Work instructions -
An exact, complete copy of the entries below is required, minus any pictures.

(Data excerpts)
_ _ _ _ _

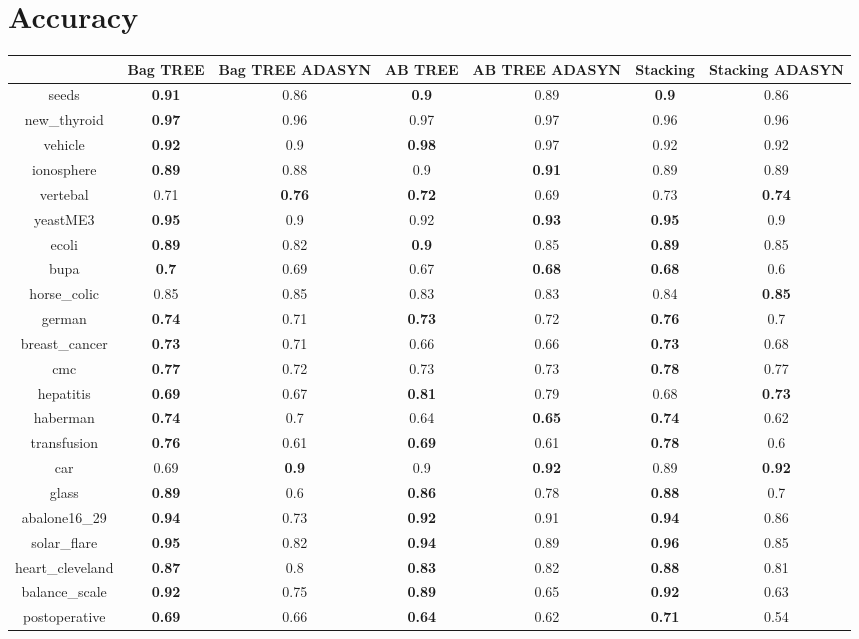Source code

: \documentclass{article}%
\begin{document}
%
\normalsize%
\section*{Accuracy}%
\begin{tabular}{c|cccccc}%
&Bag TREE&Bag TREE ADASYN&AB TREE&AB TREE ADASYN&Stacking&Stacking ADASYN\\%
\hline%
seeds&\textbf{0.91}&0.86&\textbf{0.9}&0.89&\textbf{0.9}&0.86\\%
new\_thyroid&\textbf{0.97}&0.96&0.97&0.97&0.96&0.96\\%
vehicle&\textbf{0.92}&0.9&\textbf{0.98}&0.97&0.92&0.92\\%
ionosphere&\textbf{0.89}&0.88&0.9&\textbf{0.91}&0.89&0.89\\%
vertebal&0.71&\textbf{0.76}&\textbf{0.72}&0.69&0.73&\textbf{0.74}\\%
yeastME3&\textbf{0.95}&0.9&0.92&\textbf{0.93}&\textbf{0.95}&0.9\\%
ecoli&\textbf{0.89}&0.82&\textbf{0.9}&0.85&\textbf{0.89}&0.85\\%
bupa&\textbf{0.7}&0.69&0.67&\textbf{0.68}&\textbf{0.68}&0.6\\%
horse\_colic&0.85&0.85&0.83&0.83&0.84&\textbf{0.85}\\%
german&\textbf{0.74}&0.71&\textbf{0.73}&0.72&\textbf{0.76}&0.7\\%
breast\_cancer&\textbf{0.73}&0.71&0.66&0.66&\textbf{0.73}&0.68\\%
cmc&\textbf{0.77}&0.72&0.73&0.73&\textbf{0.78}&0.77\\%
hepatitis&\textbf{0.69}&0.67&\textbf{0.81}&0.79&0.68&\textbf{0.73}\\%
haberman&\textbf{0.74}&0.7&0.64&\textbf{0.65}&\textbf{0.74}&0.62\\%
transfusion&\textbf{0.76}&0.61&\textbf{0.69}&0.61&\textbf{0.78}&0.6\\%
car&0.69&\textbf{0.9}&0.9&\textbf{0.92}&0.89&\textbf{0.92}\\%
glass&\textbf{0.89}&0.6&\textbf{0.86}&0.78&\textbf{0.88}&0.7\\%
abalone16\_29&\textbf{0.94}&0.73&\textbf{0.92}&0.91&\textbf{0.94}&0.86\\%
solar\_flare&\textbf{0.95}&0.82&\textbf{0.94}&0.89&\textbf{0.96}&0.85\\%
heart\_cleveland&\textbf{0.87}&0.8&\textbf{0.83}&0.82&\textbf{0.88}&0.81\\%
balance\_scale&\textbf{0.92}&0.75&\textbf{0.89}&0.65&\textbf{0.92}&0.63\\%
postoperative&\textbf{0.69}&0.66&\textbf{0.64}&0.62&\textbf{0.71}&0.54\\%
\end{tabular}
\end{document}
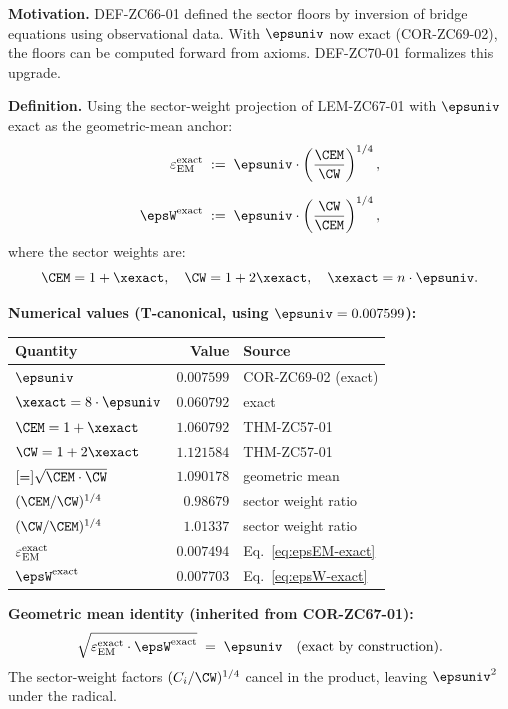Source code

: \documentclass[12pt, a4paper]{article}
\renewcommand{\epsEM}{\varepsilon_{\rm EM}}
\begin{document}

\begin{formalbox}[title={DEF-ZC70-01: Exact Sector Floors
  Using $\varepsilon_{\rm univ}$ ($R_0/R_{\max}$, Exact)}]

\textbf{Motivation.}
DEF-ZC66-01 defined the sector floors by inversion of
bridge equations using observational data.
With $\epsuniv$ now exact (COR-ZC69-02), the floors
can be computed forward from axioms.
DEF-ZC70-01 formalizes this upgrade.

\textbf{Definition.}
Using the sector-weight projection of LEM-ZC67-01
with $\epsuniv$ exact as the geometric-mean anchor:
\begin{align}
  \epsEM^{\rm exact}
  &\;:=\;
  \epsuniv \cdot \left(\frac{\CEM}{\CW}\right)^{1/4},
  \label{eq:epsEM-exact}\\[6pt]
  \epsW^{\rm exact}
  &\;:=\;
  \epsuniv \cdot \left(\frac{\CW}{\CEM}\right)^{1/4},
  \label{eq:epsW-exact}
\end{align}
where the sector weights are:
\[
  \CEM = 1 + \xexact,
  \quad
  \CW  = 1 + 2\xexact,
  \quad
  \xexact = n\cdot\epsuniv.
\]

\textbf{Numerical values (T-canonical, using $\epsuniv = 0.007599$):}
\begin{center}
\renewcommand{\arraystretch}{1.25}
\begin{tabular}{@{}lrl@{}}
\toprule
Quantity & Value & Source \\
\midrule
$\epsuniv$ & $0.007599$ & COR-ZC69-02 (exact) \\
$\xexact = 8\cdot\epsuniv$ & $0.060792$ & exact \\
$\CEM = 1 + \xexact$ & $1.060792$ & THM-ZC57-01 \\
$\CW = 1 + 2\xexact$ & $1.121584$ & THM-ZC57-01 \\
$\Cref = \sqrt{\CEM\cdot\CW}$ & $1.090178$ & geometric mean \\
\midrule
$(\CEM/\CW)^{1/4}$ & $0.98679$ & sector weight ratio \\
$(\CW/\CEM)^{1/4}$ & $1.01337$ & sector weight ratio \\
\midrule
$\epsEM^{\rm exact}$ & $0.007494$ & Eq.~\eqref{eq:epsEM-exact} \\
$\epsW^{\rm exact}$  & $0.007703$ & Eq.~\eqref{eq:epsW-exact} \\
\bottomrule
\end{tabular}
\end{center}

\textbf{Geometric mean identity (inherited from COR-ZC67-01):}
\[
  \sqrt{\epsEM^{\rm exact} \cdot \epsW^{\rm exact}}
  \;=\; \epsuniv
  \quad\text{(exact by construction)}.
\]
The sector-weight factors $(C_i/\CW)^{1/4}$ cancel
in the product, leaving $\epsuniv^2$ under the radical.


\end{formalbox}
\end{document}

_ _ _ _ _

Output -
Source code

: \documentclass{article}%
\begin{document}
%
\normalsize%
\section*{Accuracy}%
\begin{tabular}{c|cccccc}%
&Bag TREE&Bag TREE ADASYN&AB TREE&AB TREE ADASYN&Stacking&Stacking ADASYN\\%
\hline%
seeds&\textbf{0.91}&0.86&\textbf{0.9}&0.89&\textbf{0.9}&0.86\\%
new\_thyroid&\textbf{0.97}&0.96&0.97&0.97&0.96&0.96\\%
vehicle&\textbf{0.92}&0.9&\textbf{0.98}&0.97&0.92&0.92\\%
ionosphere&\textbf{0.89}&0.88&0.9&\textbf{0.91}&0.89&0.89\\%
vertebal&0.71&\textbf{0.76}&\textbf{0.72}&0.69&0.73&\textbf{0.74}\\%
yeastME3&\textbf{0.95}&0.9&0.92&\textbf{0.93}&\textbf{0.95}&0.9\\%
ecoli&\textbf{0.89}&0.82&\textbf{0.9}&0.85&\textbf{0.89}&0.85\\%
bupa&\textbf{0.7}&0.69&0.67&\textbf{0.68}&\textbf{0.68}&0.6\\%
horse\_colic&0.85&0.85&0.83&0.83&0.84&\textbf{0.85}\\%
german&\textbf{0.74}&0.71&\textbf{0.73}&0.72&\textbf{0.76}&0.7\\%
breast\_cancer&\textbf{0.73}&0.71&0.66&0.66&\textbf{0.73}&0.68\\%
cmc&\textbf{0.77}&0.72&0.73&0.73&\textbf{0.78}&0.77\\%
hepatitis&\textbf{0.69}&0.67&\textbf{0.81}&0.79&0.68&\textbf{0.73}\\%
haberman&\textbf{0.74}&0.7&0.64&\textbf{0.65}&\textbf{0.74}&0.62\\%
transfusion&\textbf{0.76}&0.61&\textbf{0.69}&0.61&\textbf{0.78}&0.6\\%
car&0.69&\textbf{0.9}&0.9&\textbf{0.92}&0.89&\textbf{0.92}\\%
glass&\textbf{0.89}&0.6&\textbf{0.86}&0.78&\textbf{0.88}&0.7\\%
abalone16\_29&\textbf{0.94}&0.73&\textbf{0.92}&0.91&\textbf{0.94}&0.86\\%
solar\_flare&\textbf{0.95}&0.82&\textbf{0.94}&0.89&\textbf{0.96}&0.85\\%
heart\_cleveland&\textbf{0.87}&0.8&\textbf{0.83}&0.82&\textbf{0.88}&0.81\\%
balance\_scale&\textbf{0.92}&0.75&\textbf{0.89}&0.65&\textbf{0.92}&0.63\\%
postoperative&\textbf{0.69}&0.66&\textbf{0.64}&0.62&\textbf{0.71}&0.54\\%
\end{tabular}
\end{document}
Source code

: \documentclass[12pt, a4paper]{article}
\renewcommand{\epsEM}{\varepsilon_{\rm EM}}
\begin{document}

\begin{formalbox}[title={DEF-ZC70-01: Exact Sector Floors
  Using $\varepsilon_{\rm univ}$ ($R_0/R_{\max}$, Exact)}]

\textbf{Motivation.}
DEF-ZC66-01 defined the sector floors by inversion of
bridge equations using observational data.
With $\epsuniv$ now exact (COR-ZC69-02), the floors
can be computed forward from axioms.
DEF-ZC70-01 formalizes this upgrade.

\textbf{Definition.}
Using the sector-weight projection of LEM-ZC67-01
with $\epsuniv$ exact as the geometric-mean anchor:
\begin{align}
  \epsEM^{\rm exact}
  &\;:=\;
  \epsuniv \cdot \left(\frac{\CEM}{\CW}\right)^{1/4},
  \label{eq:epsEM-exact}\\[6pt]
  \epsW^{\rm exact}
  &\;:=\;
  \epsuniv \cdot \left(\frac{\CW}{\CEM}\right)^{1/4},
  \label{eq:epsW-exact}
\end{align}
where the sector weights are:
\[
  \CEM = 1 + \xexact,
  \quad
  \CW  = 1 + 2\xexact,
  \quad
  \xexact = n\cdot\epsuniv.
\]

\textbf{Numerical values (T-canonical, using $\epsuniv = 0.007599$):}
\begin{center}
\renewcommand{\arraystretch}{1.25}
\begin{tabular}{@{}lrl@{}}
\toprule
Quantity & Value & Source \\
\midrule
$\epsuniv$ & $0.007599$ & COR-ZC69-02 (exact) \\
$\xexact = 8\cdot\epsuniv$ & $0.060792$ & exact \\
$\CEM = 1 + \xexact$ & $1.060792$ & THM-ZC57-01 \\
$\CW = 1 + 2\xexact$ & $1.121584$ & THM-ZC57-01 \\
$\Cref = \sqrt{\CEM\cdot\CW}$ & $1.090178$ & geometric mean \\
\midrule
$(\CEM/\CW)^{1/4}$ & $0.98679$ & sector weight ratio \\
$(\CW/\CEM)^{1/4}$ & $1.01337$ & sector weight ratio \\
\midrule
$\epsEM^{\rm exact}$ & $0.007494$ & Eq.~\eqref{eq:epsEM-exact} \\
$\epsW^{\rm exact}$  & $0.007703$ & Eq.~\eqref{eq:epsW-exact} \\
\bottomrule
\end{tabular}
\end{center}

\textbf{Geometric mean identity (inherited from COR-ZC67-01):}
\[
  \sqrt{\epsEM^{\rm exact} \cdot \epsW^{\rm exact}}
  \;=\; \epsuniv
  \quad\text{(exact by construction)}.
\]
The sector-weight factors $(C_i/\CW)^{1/4}$ cancel
in the product, leaving $\epsuniv^2$ under the radical.


\end{formalbox}
\end{document}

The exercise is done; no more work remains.